We have no lines of credit or other bank financing arrangements. To date, we have been wholly dependent upon our CEO and majority shareholder Mr. Pei, and his affiliated companies, to provide financing to the Registrant, most of the time via convertible loans. Additional issuances of equity or convertible debt securities will result in dilution to our current shareholders. Further, such securities might have rights, preferences or privileges senior to our common stock. Additional financing may not be available upon acceptable terms, or at all. If adequate funds are not available or are not available on acceptable terms, we may not be able to take advantage of prospective new business endeavors or opportunities, and we might be unable to continue in business.
As of the date of the filing of this Quarterly Report on Form 10-Q, the merchant platform has been completely developed, and the Company owns this technology; however, no licensee has yet been signed by the Company, and no revenues have been generated. The game platform described above has not yet been completed and is not operational.
MATERIAL COMMITMENTS
As of the date of this Quarterly Report, we do not have any material commitments.
PURCHASE OF SIGNIFICANT EQUIPMENT
We do not have any agreements at this time, to purchase any significant equipment during the next twelve months.
OFF-BALANCE SHEET ARRANGEMENTS
As of the date of this Quarterly Report, we do not have any off-balance sheet arrangements that have or are reasonably likely to have a current or future effect on our financial condition, changes in financial condition, revenues or expenses, results of operations, liquidity, capital expenditures or capital resources that are material to investors.
ITEM 3. QUANTITATIVE AND QUALITATIVE DISCLOSURES ABOUT MARKET RISK
We are a smaller reporting company as defined in Rule 12b-2 of the Exchange Act and are not required to provide the information required under this item.
ITEM 4. CONTROLS AND PROCEDURES
EVALUATION OF DISCLOSURE CONTROLS AND PROCEDURES
The term disclosure controls and procedures (defined in SEC Rule 13a-15(e)) refers to the controls and other procedures of a company that are designed to ensure that information required to be disclosed by a company in the reports that it files under the Securities Exchange Act of 1934 (the Exchange Act) is recorded, processed, summarized and reported within required time periods.
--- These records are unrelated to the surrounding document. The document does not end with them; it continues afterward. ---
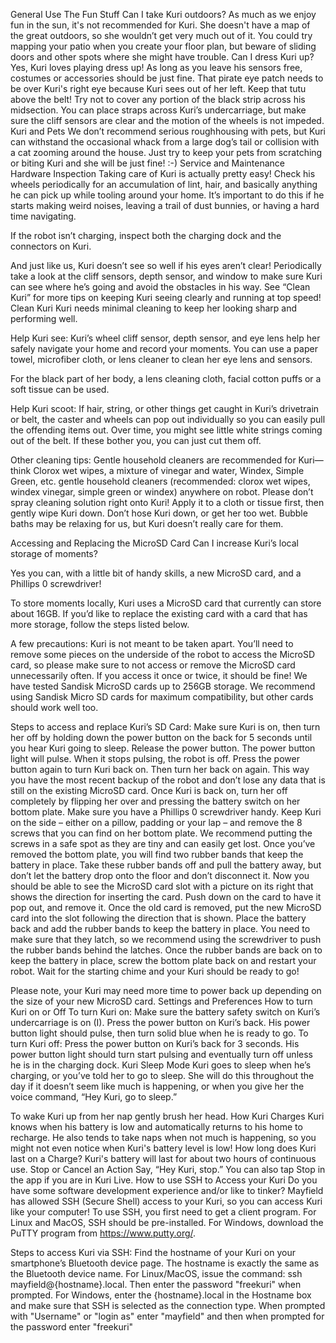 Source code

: General Use
The Fun Stuff
Can I take Kuri outdoors?
As much as we enjoy fun in the sun, it's not recommended for Kuri. She doesn't have a map of the great outdoors, so she wouldn’t get very much out of it. You could try mapping your patio when you create your floor plan, but beware of sliding doors and other spots where she might have trouble.
Can I dress Kuri up?
Yes, Kuri loves playing dress up! As long as you leave his sensors free, costumes or accessories should be just fine.
That pirate eye patch needs to be over Kuri's right eye because Kuri sees out of her left.
Keep that tutu above the belt! Try not to cover any portion of the black strip across his midsection.
You can place straps across Kuri’s undercarriage, but make sure the cliff sensors are clear and the motion of the wheels is not impeded.
Kuri and Pets
We don’t recommend serious roughhousing with pets, but Kuri can withstand the occasional whack from a large dog’s tail or collision with a cat zooming around the house.
Just try to keep your pets from scratching or biting Kuri and she will be just fine! :-)
Service and Maintenance
Hardware Inspection
Taking care of Kuri is actually pretty easy! Check his wheels periodically for an accumulation of lint, hair, and basically anything he can pick up while tooling around your home. It’s important to do this if he starts making weird noises, leaving a trail of dust bunnies, or having a hard time navigating.
 
If the robot isn’t charging, inspect both the charging dock and the connectors on Kuri.
 
And just like us, Kuri doesn’t see so well if his eyes aren’t clear! Periodically take a look at the cliff sensors, depth sensor, and window to make sure Kuri can see where he’s going and avoid the obstacles in his way. 
See “Clean Kuri” for more tips on keeping Kuri seeing clearly and running at top speed!
Clean Kuri
Kuri needs minimal cleaning to keep her looking sharp and performing well.

Help Kuri see: Kuri’s wheel cliff sensor, depth sensor, and eye lens help her safely navigate your home and record your moments. You can use a paper towel, microfiber cloth, or lens cleaner to clean her eye lens and sensors. 

For the black part of her body, a lens cleaning cloth, facial cotton puffs or a soft tissue can be used. 

Help Kuri scoot: If hair, string, or other things get caught in Kuri’s drivetrain or belt, the caster and wheels can pop out individually so you can easily pull the offending items out.
Over time, you might see little white strings coming out of the belt. If these bother you, you can just cut them off.

Other cleaning tips:
Gentle household cleaners are recommended for Kuri—think Clorox wet wipes, a mixture of vinegar and water, Windex, Simple Green, etc. gentle household cleaners (recommended: clorox wet wipes, windex vinegar, simple green or windex) anywhere on robot.
Please don’t spray cleaning solution right onto Kuri! Apply it to a cloth or tissue first, then gently wipe Kuri down.
Don’t hose Kuri down, or get her too wet. Bubble baths may be relaxing for us, but Kuri doesn’t really care for them.

Accessing and Replacing the MicroSD Card
Can I increase Kuri’s local storage of moments?
 
Yes you can, with a little bit of handy skills, a new MicroSD card, and a Phillips 0 screwdriver!
 
To store moments locally, Kuri uses a MicroSD card that currently can store about 16GB. If you’d like to replace the existing card with a card that has more storage, follow the steps listed below.
 
A few precautions:
Kuri is not meant to be taken apart. You’ll need to remove some pieces on the underside of the robot to access the MicroSD card, so please make sure to not access or remove the MicroSD card unnecessarily often. If you access it once or twice, it should be fine!
We have tested Sandisk MicroSD cards up to 256GB storage. We recommend using Sandisk Micro SD cards for maximum compatibility, but other cards should work well too.
 
Steps to access and replace Kuri’s SD Card:
Make sure Kuri is on, then turn her off by holding down the power button on the back for 5 seconds until you hear Kuri going to sleep. Release the power button. The power button light will pulse. When it stops pulsing, the robot is off. Press the power button again to turn Kuri back on. Then turn her back on again. This way you have the most recent backup of the robot and don’t lose any data that is still on the existing MicroSD card.
Once Kuri is back on, turn her off completely by flipping her over and pressing the battery switch on her bottom plate.
Make sure you have a Phillips 0 screwdriver handy. Keep Kuri on the side – either on a pillow, padding or your lap – and remove the 8 screws that you can find on her bottom plate. We recommend putting the screws in a safe spot as they are tiny and can easily get lost.
Once you’ve removed the bottom plate, you will find two rubber bands that keep the battery in place. Take these rubber bands off and pull the battery away, but don’t let the battery drop onto the floor and don’t disconnect it.
Now you should be able to see the MicroSD card slot with a picture on its right that shows the direction for inserting the card. Push down on the card to have it pop out, and remove it.
Once the old card is removed, put the new MicroSD card into the slot following the direction that is shown.
Place the battery back and add the rubber bands to keep the battery in place. You need to make sure that they latch, so we recommend using the screwdriver to push the rubber bands behind the latches.
Once the rubber bands are back on to keep the battery in place, screw the bottom plate back on and restart your robot.
Wait for the starting chime and your Kuri should be ready to go!
 
Please note, your Kuri may need more time to power back up depending on the size of your new MicroSD card.
Settings and Preferences
How to turn Kuri on or Off
To turn Kuri on:
Make sure the battery safety switch on Kuri’s undercarriage is on (I).
Press the power button on Kuri’s back. His power button light should pulse, then turn solid blue when he is ready to go. 
To turn Kuri off:
Press the power button on Kuri’s back for 3 seconds. His power button light should turn start pulsing and eventually turn off unless he is in the charging dock.
Kuri Sleep Mode
Kuri goes to sleep when he’s charging, or you’ve told her to go to sleep.  She will do this throughout the day if it doesn’t seem like much is happening, or when you give her the voice command, “Hey Kuri, go to sleep.”
 
To wake Kuri up from her nap gently brush her head.
How Kuri Charges
Kuri knows when his battery is low and automatically returns to his home to recharge. He also tends to take naps when not much is happening, so you might not even notice when Kuri's battery level is low!
How long does Kuri last on a Charge?
Kuri's battery will last for about two hours of continuous use.
Stop or Cancel an Action
Say, “Hey Kuri, stop.” You can also tap Stop in the app if you are in Kuri Live.
How to use SSH to Access your Kuri
Do you have some software development experience and/or like to tinker? Mayfield has allowed SSH (Secure Shell) access to your Kuri, so you can access Kuri like your computer! To use SSH, you first need to get a client program. For Linux and MacOS, SSH should be pre-installed. For Windows, download the PuTTY program from https://www.putty.org/.

Steps to access Kuri via SSH:
Find the hostname of your Kuri on your smartphone’s Bluetooth device page. The hostname is exactly the same as the Bluetooth device name.
For Linux/MacOS, issue the command: ssh mayfield@{hostname}.local. Then enter the password "freekuri" when prompted.
For Windows, enter the {hostname}.local in the Hostname box and make sure that SSH is selected as the connection type. When prompted with "Username" or "login as" enter "mayfield" and then when prompted for the password enter "freekuri" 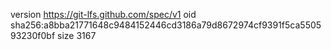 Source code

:version https://git-lfs.github.com/spec/v1
oid sha256:a8bba21771648c9484152446cd3186a79d8672974cf9391f5ca550593230f0bf
size 3167
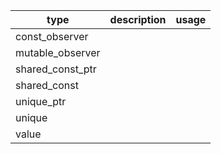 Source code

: 
| type | description| usage |
|------|--------|--------|
| const_observer | | |
| mutable_observer | | |
| shared_const_ptr | | |
| shared_const | | |
| unique_ptr | | | 
| unique | | | 
| value | | | 
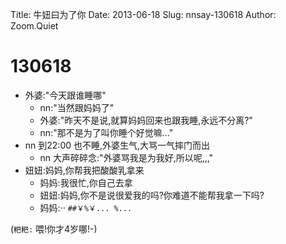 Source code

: Title: 牛妞曰为了你
Date: 2013-06-18
Slug: nnsay-130618
Author: Zoom.Quiet


# 130618


- 外婆:"今天跟谁睡哪"
    - nn:"当然跟妈妈了"
    - 外婆:"昨天不是说,就算妈妈回来也跟我睡,永远不分离?"
    - nn:"那不是为了叫你睡个好觉嘛..."
- nn 到22:00 也不睡,外婆生气,大骂一气摔门而出
    - nn 大声碎碎念:"外婆骂我是为我好,所以呢,,,"
- 妞妞:妈妈,你帮我把酸酸乳拿来
   - 妈妈:我很忙,你自己去拿
   - 妞妞:妈妈,你不是说很爱我的吗?你难道不能帮我拿一下吗?
   - 妈妈:·· `##￥%￥... %...`
   
(`粑粑:` 喂!你才4岁哪!-)


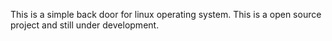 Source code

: This is a simple back door for linux operating system. This is a open source project and still under development. 
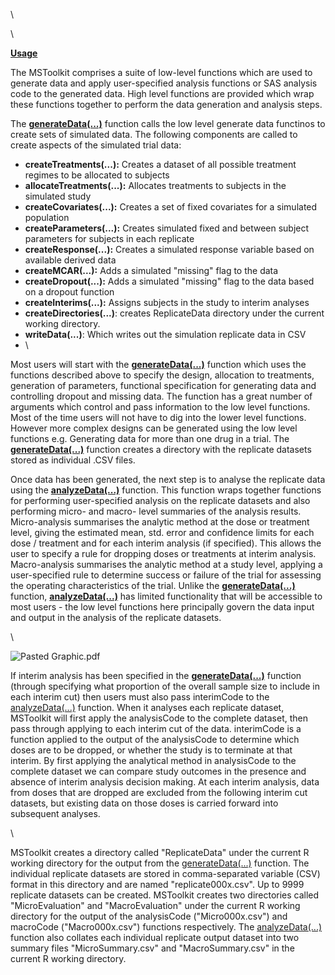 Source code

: \

\

<span class="s1">[**Usage**](usage.html)</span>

The MSToolkit comprises a suite of low-level functions which are used to
generate data and apply user-specified analysis functions or SAS
analysis code to the generated data. High level functions are provided
which wrap these functions together to perform the data generation and
analysis steps.

The [<span
class="s1">**generateData(...)**</span>](generatedata(...).html)
function calls the low level generate data functinos to create sets of
simulated data. The following components are called to create aspects of
the simulated trial data:

-   **createTreatments(...):** Creates a dataset of all possible
    treatment regimes to be allocated to subjects
-   **allocateTreatments(...):** Allocates treatments to subjects in the
    simulated study
-   **createCovariates(...):** Creates a set of fixed covariates for a
    simulated population
-   **createParameters(...):** Creates simulated fixed and between
    subject parameters for subjects in each replicate
-   **createResponse(...):** Creates a simulated response variable based
    on available derived data
-   **createMCAR(...):** Adds a simulated "missing" flag to the data
-   **createDropout(...):** Adds a simulated "missing" flag to the data
    based on a dropout function
-   **createInterims(...):** Assigns subjects in the study to interim
    analyses
-   **createDirectories(...)**: creates ReplicateData directory under
    the current working directory.
-   **writeData(...)**: Which writes out the simulation replicate data
    in CSV<span class="Apple-converted-space"> </span>
-   \

Most users will start with the [<span
class="s1">**generateData(...)**</span>](generatedata(...).html)
function which uses the functions described above to specify the design,
allocation to treatments, generation of parameters, functional
specification for generating data and controlling dropout and missing
data. The function has a great number of arguments which control and
pass information to the low level functions. Most of the time users will
not have to dig into the lower level functions. However more complex
designs can be generated using the low level functions e.g. Generating
data for more than one drug in a trial. The [<span
class="s1">**generateData(...)**</span>](generatedata(...).html)
function creates a directory with the replicate datasets stored as
individual .CSV files.

Once data has been generated, the next step is to analyse the replicate
data using the [<span
class="s1">**analyzeData(...)**</span>](analyzedata(...).html) function.
This function wraps together functions for performing user-specified
analysis on the replicate datasets and also performing micro- and macro-
level summaries of the analysis results. Micro-analysis summarises the
analytic method at the dose or treatment level, giving the estimated
mean, std. error and confidence limits for each dose / treatment and for
each interim analysis (if specified). This allows the user to specify a
rule for dropping doses or treatments at interim analysis.
Macro-analysis summarises the analytic method at a study level, applying
a user-specified rule to determine success or failure of the trial for
assessing the operating characteristics of the trial. Unlike the [<span
class="s1">**generateData(...)**</span>](generatedata(...).html)
function, [<span
class="s1">**analyzeData(...)**</span>](analyzedata(...).html) has
limited functionality that will be accessible to most users - the low
level functions here principally govern the data input and output in the
analysis of the replicate datasets.<span
class="Apple-converted-space"> </span>

\

![Pasted Graphic.pdf](usage.Pasted%20Graphic.png)

If interim analysis has been specified in the [<span
class="s1">**generateData(...)**</span>](generatedata(...).html)
function (through specifying what proportion of the overall sample size
to include in each interim cut) then users must also pass interimCode to
the [<span class="s1">analyzeData(...)</span>](analyzedata(...).html)
function. When it analyses each replicate dataset, MSToolkit will first
apply the analysisCode to the complete dataset, then pass through
applying to each interim cut of the data. interimCode is a function
applied to the output of the analysisCode to determine which doses are
to be dropped, or whether the study is to terminate at that interim. By
first applying the analytical method in analysisCode to the complete
dataset we can compare study outcomes in the presence and absence of
interim analysis decision making. At each interim analysis, data from
doses that are dropped are excluded from the following interim cut
datasets, but existing data on those doses is carried forward into
subsequent analyses.

\

MSToolkit creates a directory called "ReplicateData" under the current R
working directory for the output from the [<span
class="s1">generateData(...)</span>](generatedata(...).html) function.
The individual replicate datasets are stored in comma-separated variable
(CSV) format in this directory and are named "replicate000x.csv". Up to
9999 replicate datasets can be created. MSToolkit creates two
directories called "MicroEvaluation" and "MacroEvaluation" under the
current R working directory for the output of the analysisCode
("Micro000x.csv") and macroCode ("Macro000x.csv") functions
respectively. The [<span
class="s1">analyzeData(...)</span>](analyzedata(...).html) function also
collates each individual replicate output dataset into two summary files
"MicroSummary.csv" and "MacroSummary.csv" in the current R working
directory.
Disclosure controls and procedures include, without limitation, controls and procedures designed to ensure that information required to be disclosed by a company in the reports that it files or submits under the Exchange Act is accumulated and communicated to the Companys management, including its principal executive and principal financial officers, or persons performing similar functions, as appropriate to allow timely decisions regarding required disclosure.
The Companys Chief Executive Officer and Chief Financial Officer has evaluated the effectiveness of the Companys disclosure controls and procedures as of the end of the period covered by this quarterly report (the Evaluation Date). Based on that evaluation, the Companys Chief Executive Officer and Chief Financial Officer noted the deficiencies in internal controls identified in this Item 4. Accordingly, the Companys Chief Executive Officer and Chief Financial Officer has concluded that, as of the Evaluation Date, such controls and procedures were not effective.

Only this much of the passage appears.